That’s when I understood that unless we focus on changing our MINDSET, rather than our BODIES, we would finally be able to achieve satisfaction and an unshakable love for who we are. Because at the end of the day, deep down, I know my worth is so much more than the size of my jeans, that the people who love me have loved me at my ‘smallest’ and at my ‘largest’; because it has never, and will never, define who I am as a person. I mean, honestly, if you’re being healthy, if you’re loving on yourself and feel truly happy, and you can go to sleep at night knowing that you strive to be the best version of yourself every day, then nothing else REALLY matters.

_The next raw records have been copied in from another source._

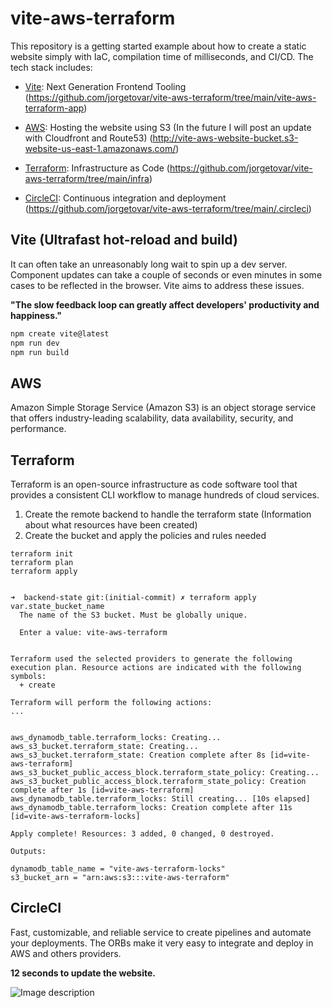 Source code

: # vite-aws-terraform

This repository is a getting started example about how to create a static website simply with IaC, compilation time of milliseconds, and CI/CD. The tech stack includes:

- [Vite](https://vitejs.dev/): Next Generation Frontend Tooling 
(https://github.com/jorgetovar/vite-aws-terraform/tree/main/vite-aws-terraform-app)

- [AWS](https://aws.amazon.com/): Hosting the website using S3 (In the future I will post an update with Cloudfront and Route53)
(http://vite-aws-website-bucket.s3-website-us-east-1.amazonaws.com/)

- [Terraform](https://www.terraform.io/): Infrastructure as Code 
(https://github.com/jorgetovar/vite-aws-terraform/tree/main/infra)

- [CircleCI](https://circleci.com/): Continuous integration and deployment
(https://github.com/jorgetovar/vite-aws-terraform/tree/main/.circleci)


## Vite (Ultrafast hot-reload and build)

It can often take an unreasonably long wait to spin up a dev server. Component updates can take a couple of seconds or even minutes in some cases to be reflected in the browser. Vite aims to address these issues.


**"The slow feedback loop can greatly affect developers' productivity and happiness."**

```javascript
npm create vite@latest
npm run dev
npm run build
```

## AWS
Amazon Simple Storage Service (Amazon S3) is an object storage service that offers industry-leading scalability, data availability, security, and performance. 


## Terraform

Terraform is an open-source infrastructure as code software tool that provides a consistent CLI workflow to manage hundreds of cloud services. 

1. Create the remote backend to handle the terraform state (Information about what resources have been created)
2. Create the bucket and apply the policies and rules needed
 
```shell
terraform init
terraform plan
terraform apply
```

```shell

➜  backend-state git:(initial-commit) ✗ terraform apply
var.state_bucket_name
  The name of the S3 bucket. Must be globally unique.

  Enter a value: vite-aws-terraform


Terraform used the selected providers to generate the following execution plan. Resource actions are indicated with the following symbols:
  + create

Terraform will perform the following actions:
...


aws_dynamodb_table.terraform_locks: Creating...
aws_s3_bucket.terraform_state: Creating...
aws_s3_bucket.terraform_state: Creation complete after 8s [id=vite-aws-terraform]
aws_s3_bucket_public_access_block.terraform_state_policy: Creating...
aws_s3_bucket_public_access_block.terraform_state_policy: Creation complete after 1s [id=vite-aws-terraform]
aws_dynamodb_table.terraform_locks: Still creating... [10s elapsed]
aws_dynamodb_table.terraform_locks: Creation complete after 11s [id=vite-aws-terraform-locks]

Apply complete! Resources: 3 added, 0 changed, 0 destroyed.

Outputs:

dynamodb_table_name = "vite-aws-terraform-locks"
s3_bucket_arn = "arn:aws:s3:::vite-aws-terraform"
 ```

## CircleCI

Fast, customizable, and reliable service to create pipelines and automate your deployments. The ORBs make it very easy to integrate and deploy in AWS and others providers. 

**12 seconds to update the website.**

![Image description](https://dev-to-uploads.s3.amazonaws.com/uploads/articles/tl64lm7496fuvgs1qriu.png)
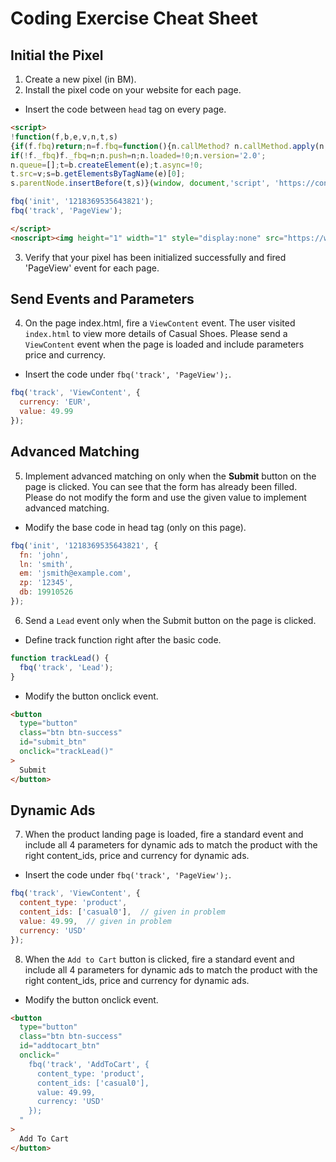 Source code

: # Coding Exercise Cheat Sheet

## Initial the Pixel
1. Create a new pixel (in BM).
2. Install the pixel code on your website for each page.
  - Insert the code between `head` tag on every page.
  ```html
  <script> 
  !function(f,b,e,v,n,t,s)
  {if(f.fbq)return;n=f.fbq=function(){n.callMethod? n.callMethod.apply(n,arguments):n.queue.push(arguments)}; 
  if(!f._fbq)f._fbq=n;n.push=n;n.loaded=!0;n.version='2.0'; 
  n.queue=[];t=b.createElement(e);t.async=!0; 
  t.src=v;s=b.getElementsByTagName(e)[0]; 
  s.parentNode.insertBefore(t,s)}(window, document,'script', 'https://connect.facebook.net/en_US/fbevents.js');

  fbq('init', '1218369535643821'); 
  fbq('track', 'PageView'); 
  
  </script> 
  <noscript><img height="1" width="1" style="display:none" src="https://www.facebook.com/tr?id=1218369535643821&ev=PageView&noscript=1" /></noscript>
  ```
3. Verify that your pixel has been initialized successfully and fired 'PageView' event for each page.

## Send Events and Parameters
4. On the page index.html, fire a `ViewContent` event. The user visited `index.html` to view more details of Casual Shoes. Please send a `ViewContent` event when the page is loaded and include parameters price and currency.
  - Insert the code under `fbq('track', 'PageView');`.
  ```js
  fbq('track', 'ViewContent', {
    currency: 'EUR',
    value: 49.99
  });
  ```

## Advanced Matching
5. Implement advanced matching on only when the **Submit** button on the page is clicked. You can see that the form has already been filled. Please do not modify the form and use the given value to implement advanced matching.
  - Modify the base code in head tag (only on this page). 
  ```js
  fbq('init', '1218369535643821', {
    fn: 'john',
    ln: 'smith', 
    em: 'jsmith@example.com', 
    zp: '12345', 
    db: 19910526
  });
  ```

6. Send a `Lead` event only when the Submit button on the page is clicked.
  - Define track function right after the basic code.
  ```js
  function trackLead() {
    fbq('track', 'Lead');
  }
  ```
  - Modify the button onclick event.
  ```html
  <button
    type="button"
    class="btn btn-success" 
    id="submit_btn"
    onclick="trackLead()"
  >
    Submit
  </button>
  ```

## Dynamic Ads
7. When the product landing page is loaded, fire a standard event and include all 4 parameters for dynamic ads to match the product with the right content_ids, price and currency for dynamic ads.
  - Insert the code under `fbq('track', 'PageView');`.
  ```js
  fbq('track', 'ViewContent', {
    content_type: 'product',
    content_ids: ['casual0'],  // given in problem
    value: 49.99,  // given in problem
    currency: 'USD'
  });
  ```

8. When the `Add to Cart` button is clicked, fire a standard event and include all 4 parameters for dynamic ads to match the product with the right content_ids, price and currency for dynamic ads.
  - Modify the button onclick event.
  ```html
  <button
    type="button"
    class="btn btn-success"
    id="addtocart_btn"
    onclick="
      fbq('track', 'AddToCart', {
        content_type: 'product',
        content_ids: ['casual0'],
        value: 49.99,
        currency: 'USD'
      });
    "
  >
    Add To Cart
  </button>
  ``` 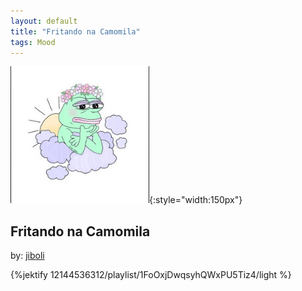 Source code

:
 ```yaml
---
layout: default
title: "Fritando na Camomila"
tags: Mood
---
```

![Pepe](/assets/img/camomila.png){:style="width:150px"}
## Fritando na Camomila
by: [jiboli](https://open.spotify.com/user/12144536312)



{%jektify 12144536312/playlist/1FoOxjDwqsyhQWxPU5Tiz4/light %} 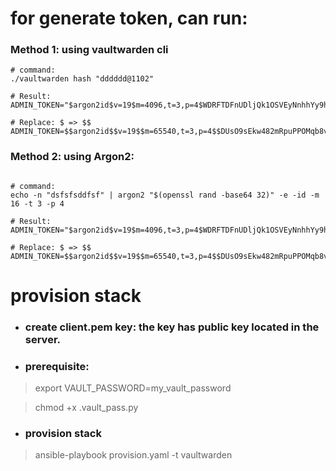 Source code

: 
# for generate token, can run:

### Method 1: using vaultwarden cli

```
# command:
./vaultwarden hash "dddddd@1102"

# Result:
ADMIN_TOKEN="$argon2id$v=19$m=4096,t=3,p=4$WDRFTDFnUDljQk1OSVEyNnhhYy9hemt5NXNxeXJCekZOUDNnT2p2VXkzVT0$wLHUHkHeUe671zz3qQh/9Y6F07rO9vUO5DzFFZ/MTWQ"

# Replace: $ => $$
ADMIN_TOKEN=$$argon2id$$v=19$$m=65540,t=3,p=4$$DUsO9sEkw482mRpuPPOMqb8vYkGfnxvw7AoUpuY/uzg$$fDqMvc3R93974UJegaWt/1lY5lSeA6I2PVVkVz90fjQ
```

### Method 2: using Argon2:
```

# command:
echo -n "dsfsfsddfsf" | argon2 "$(openssl rand -base64 32)" -e -id -m 16 -t 3 -p 4

# Result:
ADMIN_TOKEN="$argon2id$v=19$m=4096,t=3,p=4$WDRFTDFnUDljQk1OSVEyNnhhYy9hemt5NXNxeXJCekZOUDNnT2p2VXkzVT0$wLHUHkHeUe671zz3qQh/9Y6F07rO9vUO5DzFFZ/MTWQ"

# Replace: $ => $$
ADMIN_TOKEN=$$argon2id$$v=19$$m=65540,t=3,p=4$$DUsO9sEkw482mRpuPPOMqb8vYkGfnxvw7AoUpuY/uzg$$fDqMvc3R93974UJegaWt/1lY5lSeA6I2PVVkVz90fjQ
```

# provision stack

- ### create client.pem key: the key has public key located in the server.

- ### prerequisite:
> export VAULT_PASSWORD=my_vault_password

> chmod +x .vault_pass.py

- ### provision stack
> ansible-playbook provision.yaml -t vaultwarden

Whoever said ‘you have to love yourself first before you can love anyone else’ was spot on. So how do we learn to love ourselves? It’s not as easy as saying ‘you’re beautiful’ sub standardly to the mirror every morning and not believing a word of it. So I’ve gathered some of my shower thoughts on what it means to love yourself each step of the journey to bettering who we are…
- Start changing those constant, nagging, self-loathing thoughts. When you begin catching yourself checking out your stomach as you walk past a window and regret what you last ate, or what you didn’t eat, remember that your body is incredible and works endlessly for your health every single second of each day. You are beautiful regardless of weight.
- Stop deciding what other people think of you. I promise you, the way you see yourself is not how others see you. That is a proven fact. Better yet though, just stop caring what other people think.
- Love yourself where you’re at. You decide your worth and with each negative thought you have, you’re only backtracking yourself in achieving a happy and healthy mind. Please learn to love yourself, because we are worth so much more than we could ever imagine. You are SO loved.
- Remember that you are wonderfully and fearfully made.